Выковыривая из тысячестраничного текста подобные нюансы, я вовсе не имею целью упрекнуть автора в беспринципности. Как бы я лично ни относился к политическим взглядам С. Куняева и к позиции его журнала, уж в чем в чем, а в принципиальности ни С. Куняеву, ни его журналу отказать невозможно. Помимо всего того ценного в книге С. Куняева, о чем говорил в начале темы и что очевидно, для меня не менее очевидным является тот факт, что вся книга, просмотренная под определенным углом зрения, на примере одного конкретного и насколько возможно добросовестно описанного состояния души является первым и ярчайшим свидетельством о смуте как об особом состоянии сознания народа, когда он в силу обстоятельств утрачивает системное представление о бытии, независимо от того, была ли утраченная система понимания истинной или ложной. (Будь помоложе, отпаразитировал бы на С. Куняеве, накатал бы диссертацию. Что-то вроде: «С. Куняев как зеркало русской смуты».)

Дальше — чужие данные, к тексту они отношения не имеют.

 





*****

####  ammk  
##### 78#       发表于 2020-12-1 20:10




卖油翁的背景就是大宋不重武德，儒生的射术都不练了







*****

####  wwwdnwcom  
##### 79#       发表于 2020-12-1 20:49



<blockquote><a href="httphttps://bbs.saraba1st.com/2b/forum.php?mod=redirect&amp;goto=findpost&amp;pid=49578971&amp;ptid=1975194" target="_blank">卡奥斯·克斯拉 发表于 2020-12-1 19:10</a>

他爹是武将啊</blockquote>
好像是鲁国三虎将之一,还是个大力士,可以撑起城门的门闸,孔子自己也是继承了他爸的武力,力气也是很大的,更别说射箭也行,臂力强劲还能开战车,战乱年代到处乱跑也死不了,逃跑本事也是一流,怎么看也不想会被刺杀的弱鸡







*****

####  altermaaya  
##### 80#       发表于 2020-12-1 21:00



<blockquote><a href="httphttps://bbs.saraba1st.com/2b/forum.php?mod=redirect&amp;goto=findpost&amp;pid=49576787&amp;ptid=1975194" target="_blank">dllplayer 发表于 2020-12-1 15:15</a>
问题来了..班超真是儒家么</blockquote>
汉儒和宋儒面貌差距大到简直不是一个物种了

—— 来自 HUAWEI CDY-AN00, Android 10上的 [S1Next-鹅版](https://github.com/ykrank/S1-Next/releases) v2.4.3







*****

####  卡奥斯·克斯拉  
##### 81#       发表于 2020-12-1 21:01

Слово «смута», строго говоря, политическим термином не является, но в том и видится его преимущество перед прочими политическими характеристиками эпохи, что оно схватывает самую суть случившегося: утрату или растрату народом высшего, надличностного смысла бытия. Ни одна из предлагаемых политических характеристик событий начала XVII века в исторической науке не устоялась. А ведь было: «польско-шведская интервенция», «крестьянская война под руководством И. Болотникова»… Была интервенция и Болотников был… Но мы говорим, как и сто лет назад, «Смутное время», имея в виду чрезвычайную сложность, многоплановость и попросту мутность политической ситуации в Московском государстве данного времени. И еще, говоря так, зрим в корень, в суть происходящего. Как можем прочитать у писателя XIX века: «Осиротел народ русский, и сиротству своему ужаснувшись, пустился во все тяжкие». О духовном сиротстве речь…

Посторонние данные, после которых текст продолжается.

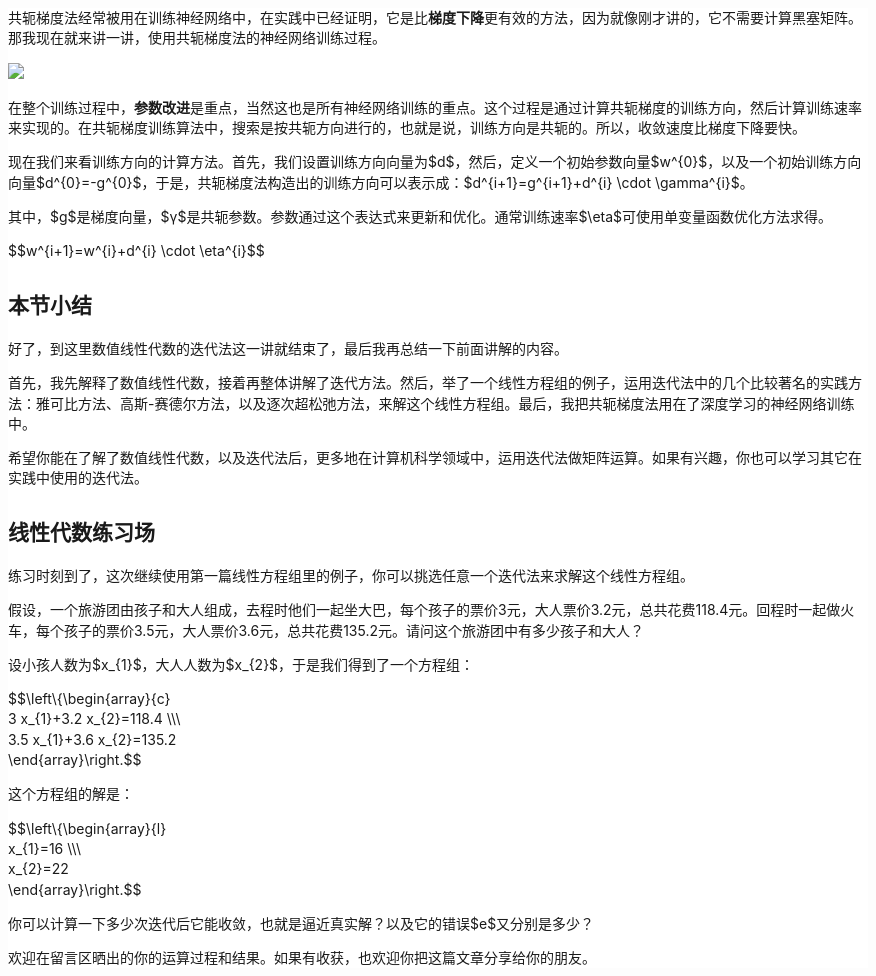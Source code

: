 共轭梯度法经常被用在训练神经网络中，在实践中已经证明，它是比**梯度下降**更有效的方法，因为就像刚才讲的，它不需要计算黑塞矩阵。那我现在就来讲一讲，使用共轭梯度法的神经网络训练过程。

![](/images/重学线性代数/03.应用篇/resourceimageb4a1b45e4b977f7c21c747844c383985b1a1.png)

在整个训练过程中，**参数改进**是重点，当然这也是所有神经网络训练的重点。这个过程是通过计算共轭梯度的训练方向，然后计算训练速率来实现的。在共轭梯度训练算法中，搜索是按共轭方向进行的，也就是说，训练方向是共轭的。所以，收敛速度比梯度下降要快。

现在我们来看训练方向的计算方法。首先，我们设置训练方向向量为\$d\$，然后，定义一个初始参数向量\$w\^\{0\}\$，以及一个初始训练方向向量\$d\^\{0\}=-g\^\{0\}\$，于是，共轭梯度法构造出的训练方向可以表示成：\$d\^\{i+1\}=g\^\{i+1\}+d\^\{i\} \\cdot \\gamma\^\{i\}\$。

其中，\$g\$是梯度向量，\$γ\$是共轭参数。参数通过这个表达式来更新和优化。通常训练速率\$\\eta\$可使用单变量函数优化方法求得。

\$\$w\^\{i+1\}=w\^\{i\}+d\^\{i\} \\cdot \\eta\^\{i\}\$\$

## 本节小结

好了，到这里数值线性代数的迭代法这一讲就结束了，最后我再总结一下前面讲解的内容。

首先，我先解释了数值线性代数，接着再整体讲解了迭代方法。然后，举了一个线性方程组的例子，运用迭代法中的几个比较著名的实践方法：雅可比方法、高斯-赛德尔方法，以及逐次超松弛方法，来解这个线性方程组。最后，我把共轭梯度法用在了深度学习的神经网络训练中。

希望你能在了解了数值线性代数，以及迭代法后，更多地在计算机科学领域中，运用迭代法做矩阵运算。如果有兴趣，你也可以学习其它在实践中使用的迭代法。

## 线性代数练习场

练习时刻到了，这次继续使用第一篇线性方程组里的例子，你可以挑选任意一个迭代法来求解这个线性方程组。

假设，一个旅游团由孩子和大人组成，去程时他们一起坐大巴，每个孩子的票价3元，大人票价3.2元，总共花费118.4元。回程时一起做火车，每个孩子的票价3.5元，大人票价3.6元，总共花费135.2元。请问这个旅游团中有多少孩子和大人？

设小孩人数为\$x\_\{1\}\$，大人人数为\$x\_\{2\}\$，于是我们得到了一个方程组：

\$\$\\left\\\{\\begin\{array\}\{c\}  
3 x\_\{1\}+3.2 x\_\{2\}=118.4 \\\\\\  
3.5 x\_\{1\}+3.6 x\_\{2\}=135.2  
\\end\{array\}\\right.\$\$

这个方程组的解是：

\$\$\\left\\\{\\begin\{array\}\{l\}  
x\_\{1\}=16 \\\\\\  
x\_\{2\}=22  
\\end\{array\}\\right.\$\$

你可以计算一下多少次迭代后它能收敛，也就是逼近真实解？以及它的错误\$e\$又分别是多少？

欢迎在留言区晒出的你的运算过程和结果。如果有收获，也欢迎你把这篇文章分享给你的朋友。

Но в слове «смута» как бы заложен и немотивированный оптимизм, помогающий не поддаваться панике под впечатлением бед и бедствий, смуту сопровождающих. Как слово «болезнь» (если не сопровождается определением «смертельная») предполагает излечение, так и «смута» — будто бы обречена на преодоление. И такая психологическая установка безусловно позитивна. Ею вооруженному чуть-чуть, да все же легче устоять от присяги очередному «самозванству», она настраивает человека на поиск в пестроте политических инициатив и импровизаций некоего, еще, возможно, и недостаточно оформившегося, но, как нынче принято говорить, конструктивного начала. Сколь неисповедимы пути преодоления смуты народной, опять же свидетельствует наша история. В том далеком, XVII веке что, какое событие следует посчитать за самое начало изживания маеты-смуты? Конечно, не ополчение Минина и Пожарского. То уже финал с «зачисткой» территории. И не воззвания Гермогена — то пока еще всего лишь глас вопиющего…

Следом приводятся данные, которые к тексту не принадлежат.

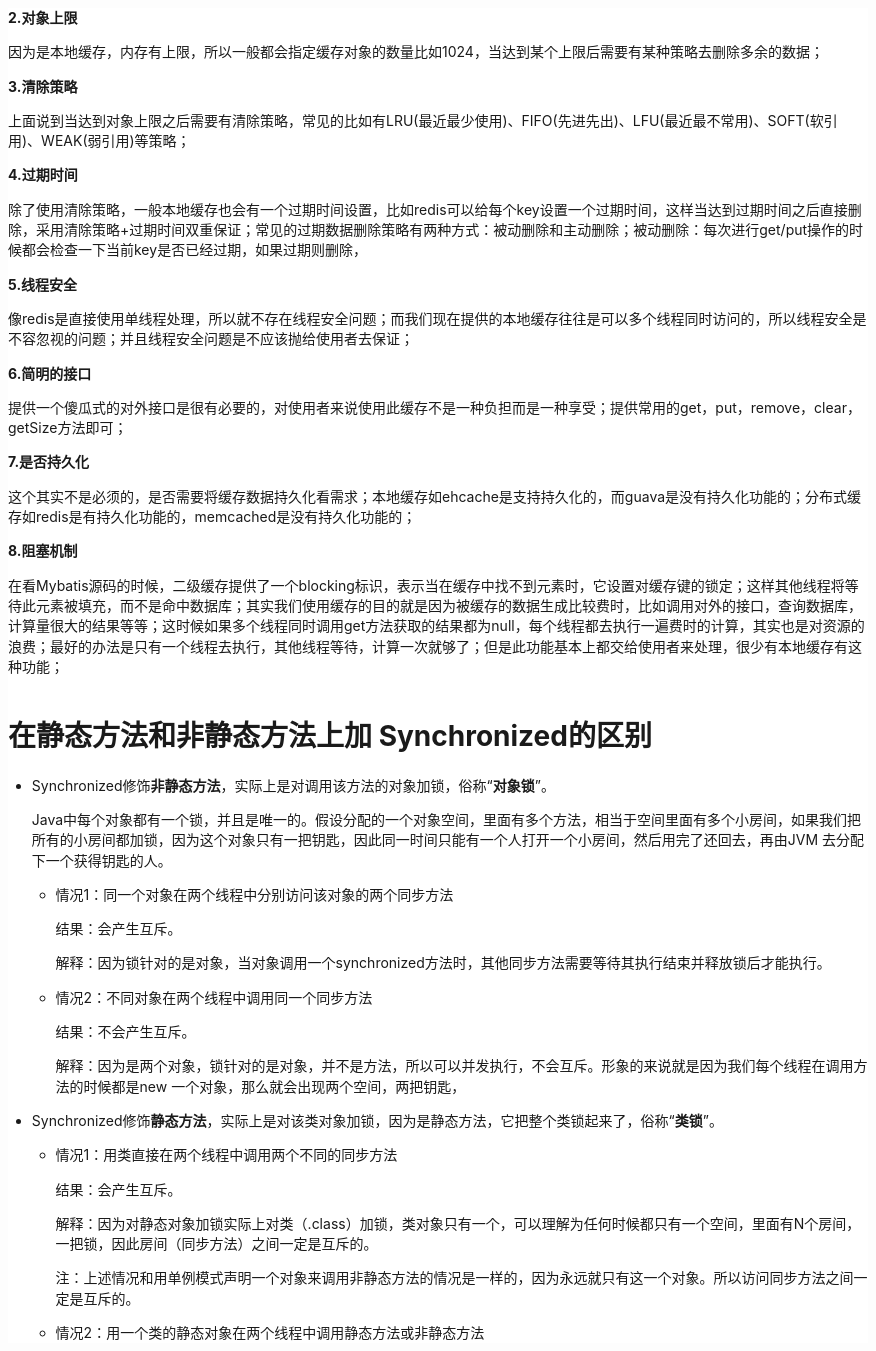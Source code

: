 **2.对象上限**

因为是本地缓存，内存有上限，所以一般都会指定缓存对象的数量比如1024，当达到某个上限后需要有某种策略去删除多余的数据；

**3.清除策略**

上面说到当达到对象上限之后需要有清除策略，常见的比如有LRU(最近最少使用)、FIFO(先进先出)、LFU(最近最不常用)、SOFT(软引用)、WEAK(弱引用)等策略；

**4.过期时间**

除了使用清除策略，一般本地缓存也会有一个过期时间设置，比如redis可以给每个key设置一个过期时间，这样当达到过期时间之后直接删除，采用清除策略+过期时间双重保证；常见的过期数据删除策略有两种方式：被动删除和主动删除；被动删除：每次进行get/put操作的时候都会检查一下当前key是否已经过期，如果过期则删除，

**5.线程安全**

像redis是直接使用单线程处理，所以就不存在线程安全问题；而我们现在提供的本地缓存往往是可以多个线程同时访问的，所以线程安全是不容忽视的问题；并且线程安全问题是不应该抛给使用者去保证；

**6.简明的接口**

提供一个傻瓜式的对外接口是很有必要的，对使用者来说使用此缓存不是一种负担而是一种享受；提供常用的get，put，remove，clear，getSize方法即可；

**7.是否持久化**

这个其实不是必须的，是否需要将缓存数据持久化看需求；本地缓存如ehcache是支持持久化的，而guava是没有持久化功能的；分布式缓存如redis是有持久化功能的，memcached是没有持久化功能的；

**8.阻塞机制**

在看Mybatis源码的时候，二级缓存提供了一个blocking标识，表示当在缓存中找不到元素时，它设置对缓存键的锁定；这样其他线程将等待此元素被填充，而不是命中数据库；其实我们使用缓存的目的就是因为被缓存的数据生成比较费时，比如调用对外的接口，查询数据库，计算量很大的结果等等；这时候如果多个线程同时调用get方法获取的结果都为null，每个线程都去执行一遍费时的计算，其实也是对资源的浪费；最好的办法是只有一个线程去执行，其他线程等待，计算一次就够了；但是此功能基本上都交给使用者来处理，很少有本地缓存有这种功能；

# 在静态方法和非静态方法上加 Synchronized的区别

- Synchronized修饰**非静态方法**，实际上是对调用该方法的对象加锁，俗称“**对象锁**”。

   Java中每个对象都有一个锁，并且是唯一的。假设分配的一个对象空间，里面有多个方法，相当于空间里面有多个小房间，如果我们把所有的小房间都加锁，因为这个对象只有一把钥匙，因此同一时间只能有一个人打开一个小房间，然后用完了还回去，再由JVM 去分配下一个获得钥匙的人。 

  - 情况1：同一个对象在两个线程中分别访问该对象的两个同步方法

    结果：会产生互斥。

    解释：因为锁针对的是对象，当对象调用一个synchronized方法时，其他同步方法需要等待其执行结束并释放锁后才能执行。

  - 情况2：不同对象在两个线程中调用同一个同步方法

    结果：不会产生互斥。

    解释：因为是两个对象，锁针对的是对象，并不是方法，所以可以并发执行，不会互斥。形象的来说就是因为我们每个线程在调用方法的时候都是new 一个对象，那么就会出现两个空间，两把钥匙， 

- Synchronized修饰**静态方法**，实际上是对该类对象加锁，因为是静态方法，它把整个类锁起来了，俗称“**类锁**”。

  - 情况1：用类直接在两个线程中调用两个不同的同步方法

    结果：会产生互斥。

    解释：因为对静态对象加锁实际上对类（.class）加锁，类对象只有一个，可以理解为任何时候都只有一个空间，里面有N个房间，一把锁，因此房间（同步方法）之间一定是互斥的。

    注：上述情况和用单例模式声明一个对象来调用非静态方法的情况是一样的，因为永远就只有这一个对象。所以访问同步方法之间一定是互斥的。 

  - 情况2：用一个类的静态对象在两个线程中调用静态方法或非静态方法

Началом духовного возрождения, как это ни покажется странным, была присяга русских людей чужеземному, польскому царевичу Владиславу, потому что это уже была присяга «по закону» (не в строго юридическом смысле, разумеется), в то время, как прежде того беззаконие, «воровство» через самозванство измочалило души русских людей до форменного непотребства. Боярство «легло» под Тушинского вора не просто добровольно, но с каким-то воистину бесовским азартом — чем ниже пасть, тем шибче сласть! Вариант же с Владиславом — начало образумления. Кончилась династия Рюриковичей. Годунов и Шуйский в каком-то смысле тоже самозванцы. Владислав же — представитель династии межгосударственного масштаба… Пусть не русин, но, приняв православие, кем же он станет, как не русином, — и хватит пылить по Руси «воровству»!
Конечно же, не обманщик Владислав знак или символ начала изживания смуты, но усталость от «воровства» и тяготение к законному государственному бытию, наткнувшиеся на идею, подсунутую коварным Сигизмундом, королем польским, — вот он, момент русского похмелья. И в любом случае присягавшие Владиславу русские люди были куда как менее корыстны, чем, положим, гвардейские полки, через полтораста лет присягавшие «чужеземке» Екатерине.